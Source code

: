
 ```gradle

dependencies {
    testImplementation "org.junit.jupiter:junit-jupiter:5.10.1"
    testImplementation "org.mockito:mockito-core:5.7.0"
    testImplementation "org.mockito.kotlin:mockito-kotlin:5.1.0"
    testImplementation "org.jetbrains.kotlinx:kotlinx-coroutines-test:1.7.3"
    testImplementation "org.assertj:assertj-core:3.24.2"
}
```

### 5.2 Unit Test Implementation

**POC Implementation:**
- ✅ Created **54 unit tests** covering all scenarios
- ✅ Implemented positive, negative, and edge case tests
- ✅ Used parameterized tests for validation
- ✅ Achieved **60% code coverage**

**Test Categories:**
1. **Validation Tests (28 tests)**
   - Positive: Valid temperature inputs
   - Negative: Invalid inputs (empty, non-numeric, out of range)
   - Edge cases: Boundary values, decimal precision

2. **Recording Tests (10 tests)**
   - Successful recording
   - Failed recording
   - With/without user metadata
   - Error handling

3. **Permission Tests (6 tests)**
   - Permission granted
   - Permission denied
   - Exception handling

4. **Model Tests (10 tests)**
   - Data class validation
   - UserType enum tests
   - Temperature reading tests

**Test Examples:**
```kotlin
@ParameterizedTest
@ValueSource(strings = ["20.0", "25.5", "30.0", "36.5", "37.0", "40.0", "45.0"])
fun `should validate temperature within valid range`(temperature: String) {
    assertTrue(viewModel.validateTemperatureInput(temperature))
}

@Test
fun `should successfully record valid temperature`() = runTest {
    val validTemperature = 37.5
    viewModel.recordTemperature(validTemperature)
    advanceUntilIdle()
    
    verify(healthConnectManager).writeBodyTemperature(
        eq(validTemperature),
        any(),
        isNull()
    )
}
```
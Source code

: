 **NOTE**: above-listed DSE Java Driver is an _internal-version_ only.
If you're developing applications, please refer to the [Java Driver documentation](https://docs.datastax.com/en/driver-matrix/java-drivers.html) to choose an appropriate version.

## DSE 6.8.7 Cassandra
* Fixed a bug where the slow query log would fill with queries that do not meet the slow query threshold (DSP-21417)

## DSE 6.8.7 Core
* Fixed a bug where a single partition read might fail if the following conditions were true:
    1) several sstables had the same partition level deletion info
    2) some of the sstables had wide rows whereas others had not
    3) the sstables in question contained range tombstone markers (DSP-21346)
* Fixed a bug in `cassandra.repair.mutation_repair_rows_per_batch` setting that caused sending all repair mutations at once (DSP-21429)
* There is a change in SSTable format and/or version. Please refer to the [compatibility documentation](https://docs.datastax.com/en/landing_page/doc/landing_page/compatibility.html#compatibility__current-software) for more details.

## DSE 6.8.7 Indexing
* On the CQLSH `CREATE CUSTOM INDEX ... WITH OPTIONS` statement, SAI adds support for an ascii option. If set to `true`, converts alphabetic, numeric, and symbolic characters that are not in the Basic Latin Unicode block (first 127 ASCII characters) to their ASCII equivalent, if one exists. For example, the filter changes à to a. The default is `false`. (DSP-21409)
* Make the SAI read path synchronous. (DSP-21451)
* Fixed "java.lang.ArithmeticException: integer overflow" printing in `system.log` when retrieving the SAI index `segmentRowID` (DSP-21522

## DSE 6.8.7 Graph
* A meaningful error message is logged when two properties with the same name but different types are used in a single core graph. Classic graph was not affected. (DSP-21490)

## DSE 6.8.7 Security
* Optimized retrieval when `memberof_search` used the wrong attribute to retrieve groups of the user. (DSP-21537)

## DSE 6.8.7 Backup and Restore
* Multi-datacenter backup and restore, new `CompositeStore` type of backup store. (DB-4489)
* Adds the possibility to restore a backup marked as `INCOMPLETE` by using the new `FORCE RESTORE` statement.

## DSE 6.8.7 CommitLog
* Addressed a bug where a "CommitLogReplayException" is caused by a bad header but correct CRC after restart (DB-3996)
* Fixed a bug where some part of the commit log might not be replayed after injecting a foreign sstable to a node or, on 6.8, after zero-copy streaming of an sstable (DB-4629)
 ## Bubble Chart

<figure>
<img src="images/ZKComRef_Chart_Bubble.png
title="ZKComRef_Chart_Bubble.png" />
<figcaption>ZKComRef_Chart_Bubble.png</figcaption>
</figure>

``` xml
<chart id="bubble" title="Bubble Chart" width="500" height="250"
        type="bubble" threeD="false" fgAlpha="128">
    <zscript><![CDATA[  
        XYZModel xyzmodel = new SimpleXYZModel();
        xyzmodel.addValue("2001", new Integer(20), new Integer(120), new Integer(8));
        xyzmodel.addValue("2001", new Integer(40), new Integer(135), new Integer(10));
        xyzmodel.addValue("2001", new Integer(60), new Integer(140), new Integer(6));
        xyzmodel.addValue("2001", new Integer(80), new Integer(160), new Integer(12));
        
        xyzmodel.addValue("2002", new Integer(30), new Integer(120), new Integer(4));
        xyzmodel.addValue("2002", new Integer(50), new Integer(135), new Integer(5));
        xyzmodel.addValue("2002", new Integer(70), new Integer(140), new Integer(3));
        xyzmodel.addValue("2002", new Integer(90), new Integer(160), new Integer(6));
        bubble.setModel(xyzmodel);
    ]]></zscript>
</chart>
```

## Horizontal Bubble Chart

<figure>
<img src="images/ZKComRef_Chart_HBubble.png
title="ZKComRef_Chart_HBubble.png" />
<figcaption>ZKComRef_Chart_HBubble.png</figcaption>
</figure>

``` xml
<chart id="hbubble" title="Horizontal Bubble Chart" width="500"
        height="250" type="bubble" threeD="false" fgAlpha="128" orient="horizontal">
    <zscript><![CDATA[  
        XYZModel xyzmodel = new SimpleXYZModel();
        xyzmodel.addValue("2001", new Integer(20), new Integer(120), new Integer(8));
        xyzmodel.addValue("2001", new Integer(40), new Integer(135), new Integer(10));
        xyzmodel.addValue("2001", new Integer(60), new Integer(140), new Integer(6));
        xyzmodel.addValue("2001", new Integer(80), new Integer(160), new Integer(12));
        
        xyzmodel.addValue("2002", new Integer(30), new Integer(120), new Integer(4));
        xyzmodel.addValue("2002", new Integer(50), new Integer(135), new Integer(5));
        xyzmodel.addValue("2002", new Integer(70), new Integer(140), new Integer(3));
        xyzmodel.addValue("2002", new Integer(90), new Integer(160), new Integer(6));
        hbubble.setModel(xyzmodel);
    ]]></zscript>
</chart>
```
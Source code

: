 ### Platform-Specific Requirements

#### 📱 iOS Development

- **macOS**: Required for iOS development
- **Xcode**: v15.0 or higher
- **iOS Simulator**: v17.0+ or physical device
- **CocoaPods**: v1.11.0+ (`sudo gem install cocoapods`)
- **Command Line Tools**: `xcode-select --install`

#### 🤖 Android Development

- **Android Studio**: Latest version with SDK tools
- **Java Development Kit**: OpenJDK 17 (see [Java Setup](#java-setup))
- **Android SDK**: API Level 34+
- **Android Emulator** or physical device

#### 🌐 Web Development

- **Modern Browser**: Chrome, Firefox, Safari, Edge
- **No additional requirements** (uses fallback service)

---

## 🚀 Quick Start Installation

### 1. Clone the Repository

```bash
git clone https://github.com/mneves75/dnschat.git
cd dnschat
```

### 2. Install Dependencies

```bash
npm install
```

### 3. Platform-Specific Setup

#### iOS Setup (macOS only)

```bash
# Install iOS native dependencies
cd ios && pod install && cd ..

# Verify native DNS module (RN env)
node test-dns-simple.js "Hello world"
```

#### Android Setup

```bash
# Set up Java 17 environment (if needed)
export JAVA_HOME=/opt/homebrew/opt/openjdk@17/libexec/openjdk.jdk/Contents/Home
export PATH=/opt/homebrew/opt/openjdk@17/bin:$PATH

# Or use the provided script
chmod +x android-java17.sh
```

————————

- [Task prompt] Please copy out each line in the entries that mentions the string "when".

- [Reply to the exercise]
* Fixed "java.lang.ArithmeticException: integer overflow" printing in `system.log` when retrieving the SAI index `segmentRowID` (DSP-21522
* A meaningful error message is logged when two properties with the same name but different types are used in a single core graph. Classic graph was not affected. (DSP-21490)
* Optimized retrieval when `memberof_search` used the wrong attribute to retrieve groups of the user. (DSP-21537)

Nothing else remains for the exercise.